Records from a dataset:
^^^^^^^^
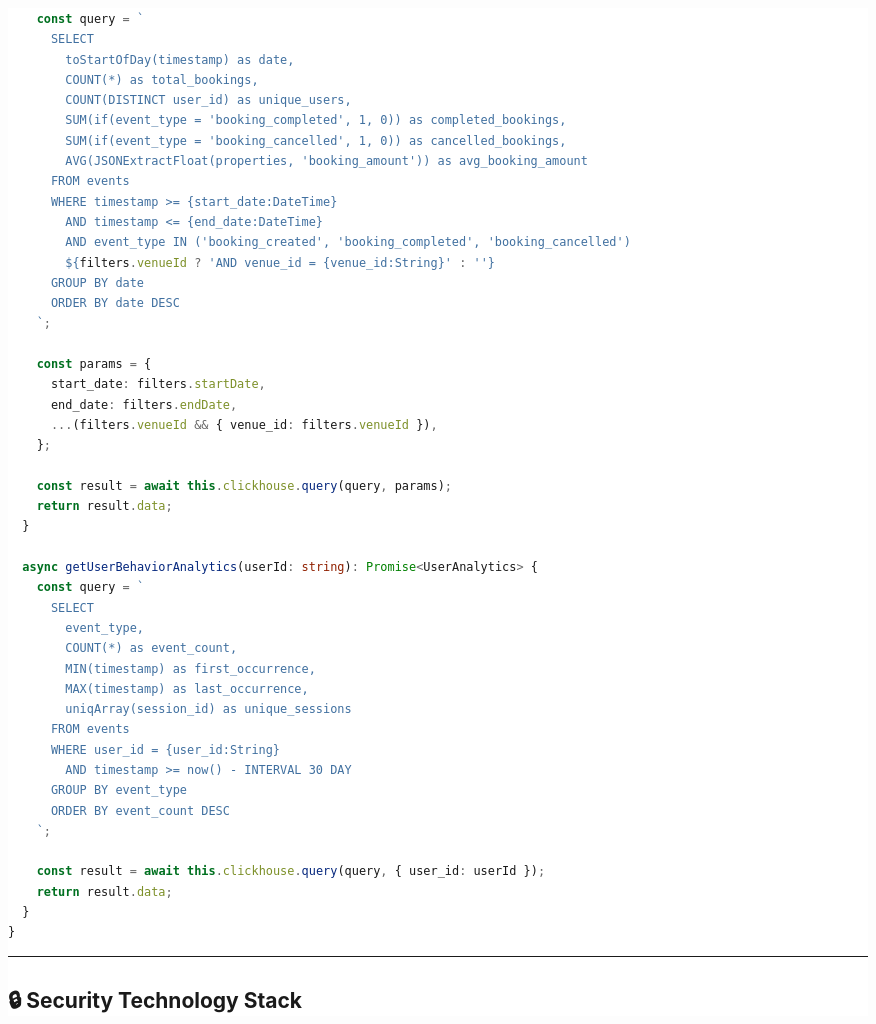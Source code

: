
 ```typescript
    const query = `
      SELECT 
        toStartOfDay(timestamp) as date,
        COUNT(*) as total_bookings,
        COUNT(DISTINCT user_id) as unique_users,
        SUM(if(event_type = 'booking_completed', 1, 0)) as completed_bookings,
        SUM(if(event_type = 'booking_cancelled', 1, 0)) as cancelled_bookings,
        AVG(JSONExtractFloat(properties, 'booking_amount')) as avg_booking_amount
      FROM events 
      WHERE timestamp >= {start_date:DateTime}
        AND timestamp <= {end_date:DateTime}
        AND event_type IN ('booking_created', 'booking_completed', 'booking_cancelled')
        ${filters.venueId ? 'AND venue_id = {venue_id:String}' : ''}
      GROUP BY date
      ORDER BY date DESC
    `;

    const params = {
      start_date: filters.startDate,
      end_date: filters.endDate,
      ...(filters.venueId && { venue_id: filters.venueId }),
    };

    const result = await this.clickhouse.query(query, params);
    return result.data;
  }

  async getUserBehaviorAnalytics(userId: string): Promise<UserAnalytics> {
    const query = `
      SELECT 
        event_type,
        COUNT(*) as event_count,
        MIN(timestamp) as first_occurrence,
        MAX(timestamp) as last_occurrence,
        uniqArray(session_id) as unique_sessions
      FROM events 
      WHERE user_id = {user_id:String}
        AND timestamp >= now() - INTERVAL 30 DAY
      GROUP BY event_type
      ORDER BY event_count DESC
    `;

    const result = await this.clickhouse.query(query, { user_id: userId });
    return result.data;
  }
}
```

---

## 🔒 Security Technology Stack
^^^^^^^^
• INSTRUCTIONS TO FOLLOW: Tally each line above that includes "query". Reply with the total only.

• WRITTEN RESPONSE: 4